“Just gonna stand there staring?”
Elias’s voice startled her.
“Shit, boy, don’t sneak up on me like that.”
“Sneak up?” He let out a pained-sounding laugh. “I’m stuck in bed. Pretty sure you were the one doing the sneaking, Amka.”
She glanced around the cabin, exactly like the one she’d gone in just over a week ago to convince Leo to go look for him.
Her feet hurt now when she shuffled over to the chair and sank into it. Funny how she’d barely felt the pain in battle mode, but now her arthritis was back with a vengeance.
“How is she?” Elias asked, and for some reason, she knew exactly who he meant.
“In pain. Doc thinks it’s a concussion. Too many hits to the head. She’s observing her.”
He nodded. “That’s what they told me too.”
Her eyes narrowed on his face. “You two…”
“What?”
“I don’t know. You do more than run for your lives?”
“Yeah, Amka.” He shut his eyes and sighed, deep and mournful. “We did a lot more than that.”
“Pam the hot doc seems to think Leo’ll pull through.” She struggled out of the chair. Thing was too damn soft. “Think Dolores is salvageable?”
Elias cringed.
“Went out in a blaze of glory, huh?” She couldn’t help a wave of pride at what her old plane had managed to do on her last flight.
“Yeah.” He got a far-off look in his eye. “Should have seen her.”
She cocked her head, wondering if he was thinking of the plane or the woman flying it. Little of both, she figured. For that one flight, they’d been one and the same.
She cleared the emotion from her throat. “So, remember the blond guy? One they called Deegan?”
He went stiff. “Yeah.”
“Found his body washed up a few miles downriver from your…altercation. Smashed up good. Three bullets in him.”
Elias paled and his face went blank, reminding her yet again that her godson hadn’t signed up for this bullshit. He’d always been one of the good guys, not the bad.
“That other man killed him. Not you.”
He opened his mouth and shut it again. “Any sign of him?”

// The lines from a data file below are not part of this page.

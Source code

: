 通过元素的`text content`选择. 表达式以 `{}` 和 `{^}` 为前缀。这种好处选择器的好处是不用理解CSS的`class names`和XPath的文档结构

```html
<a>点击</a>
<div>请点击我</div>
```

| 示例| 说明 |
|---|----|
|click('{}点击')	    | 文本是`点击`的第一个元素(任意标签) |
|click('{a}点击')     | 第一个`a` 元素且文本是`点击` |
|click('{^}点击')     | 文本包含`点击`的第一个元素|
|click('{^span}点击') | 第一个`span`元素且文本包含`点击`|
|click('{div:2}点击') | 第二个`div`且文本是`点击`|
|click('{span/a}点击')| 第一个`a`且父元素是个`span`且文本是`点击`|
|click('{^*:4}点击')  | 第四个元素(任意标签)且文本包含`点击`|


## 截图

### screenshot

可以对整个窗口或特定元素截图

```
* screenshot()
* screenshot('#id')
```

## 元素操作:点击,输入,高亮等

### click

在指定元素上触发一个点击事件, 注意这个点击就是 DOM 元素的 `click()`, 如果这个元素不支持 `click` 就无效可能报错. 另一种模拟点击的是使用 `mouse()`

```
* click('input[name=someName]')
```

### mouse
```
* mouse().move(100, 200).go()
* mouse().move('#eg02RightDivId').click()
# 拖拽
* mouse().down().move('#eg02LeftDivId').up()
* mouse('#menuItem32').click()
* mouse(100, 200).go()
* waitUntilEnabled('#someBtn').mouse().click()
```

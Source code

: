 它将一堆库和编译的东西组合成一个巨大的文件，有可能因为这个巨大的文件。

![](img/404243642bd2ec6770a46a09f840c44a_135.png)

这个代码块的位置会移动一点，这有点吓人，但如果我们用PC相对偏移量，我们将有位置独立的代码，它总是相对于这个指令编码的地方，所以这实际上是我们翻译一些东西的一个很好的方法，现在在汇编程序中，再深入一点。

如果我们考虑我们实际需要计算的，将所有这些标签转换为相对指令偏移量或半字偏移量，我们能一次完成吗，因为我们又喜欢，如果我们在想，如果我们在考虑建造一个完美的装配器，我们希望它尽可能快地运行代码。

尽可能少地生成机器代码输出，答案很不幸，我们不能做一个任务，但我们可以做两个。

“The spook? Vanished.” She bent forward. “You think he’s undercover MI6?”
“Hell if I know.” He stared off at something. “Maybe he was one of the good ones. He saved my life after all.”
She nodded in return and bent low. “You’rethe good guy here, Elias. Always have been. Always will be.” Giving in to a rare urge to show physical affection, she kissed his cheek and whispered, “Proud of you, boy. Like your mom and dad always were. So damn proud.”
He replied, tight-lipped, “Thanks, Amka.”
“I love you, Elias.” She nodded once, holding back the wave of emotion that tried to seep out, and left without looking at him again.
Outside, she turned to Dr. Ford Cooper. “He’ll be going with you when this is done, I figure.”